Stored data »
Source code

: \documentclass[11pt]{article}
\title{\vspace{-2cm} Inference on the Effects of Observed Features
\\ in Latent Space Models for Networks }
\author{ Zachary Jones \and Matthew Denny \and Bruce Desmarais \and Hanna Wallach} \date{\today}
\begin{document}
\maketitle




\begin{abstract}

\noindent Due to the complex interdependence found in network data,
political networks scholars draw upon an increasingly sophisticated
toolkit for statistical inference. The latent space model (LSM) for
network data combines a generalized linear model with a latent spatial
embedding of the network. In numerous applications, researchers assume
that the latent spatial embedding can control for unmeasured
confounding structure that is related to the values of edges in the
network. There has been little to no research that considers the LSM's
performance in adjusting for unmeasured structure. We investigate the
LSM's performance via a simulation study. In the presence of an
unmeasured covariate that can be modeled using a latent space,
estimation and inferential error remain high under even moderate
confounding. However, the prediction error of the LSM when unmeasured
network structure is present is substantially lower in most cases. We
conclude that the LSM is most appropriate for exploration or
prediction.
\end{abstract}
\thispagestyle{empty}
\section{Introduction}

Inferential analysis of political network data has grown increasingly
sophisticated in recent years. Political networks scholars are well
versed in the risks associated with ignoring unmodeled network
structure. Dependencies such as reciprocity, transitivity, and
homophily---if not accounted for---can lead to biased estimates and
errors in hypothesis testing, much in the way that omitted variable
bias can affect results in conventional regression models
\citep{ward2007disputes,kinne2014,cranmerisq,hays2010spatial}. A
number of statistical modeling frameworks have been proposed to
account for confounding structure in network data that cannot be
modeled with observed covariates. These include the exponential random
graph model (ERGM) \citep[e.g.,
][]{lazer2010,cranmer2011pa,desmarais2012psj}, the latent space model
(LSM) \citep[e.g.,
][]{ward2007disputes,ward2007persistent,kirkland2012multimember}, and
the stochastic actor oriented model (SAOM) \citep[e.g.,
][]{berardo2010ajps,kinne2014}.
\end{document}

WHAT IS NEEDED »
From the data above, copy each line where the string "statistical" appears.

ANSWER TO THIS EXERCISE »
toolkit for statistical inference. The latent space model (LSM) for
number of statistical modeling frameworks have been proposed to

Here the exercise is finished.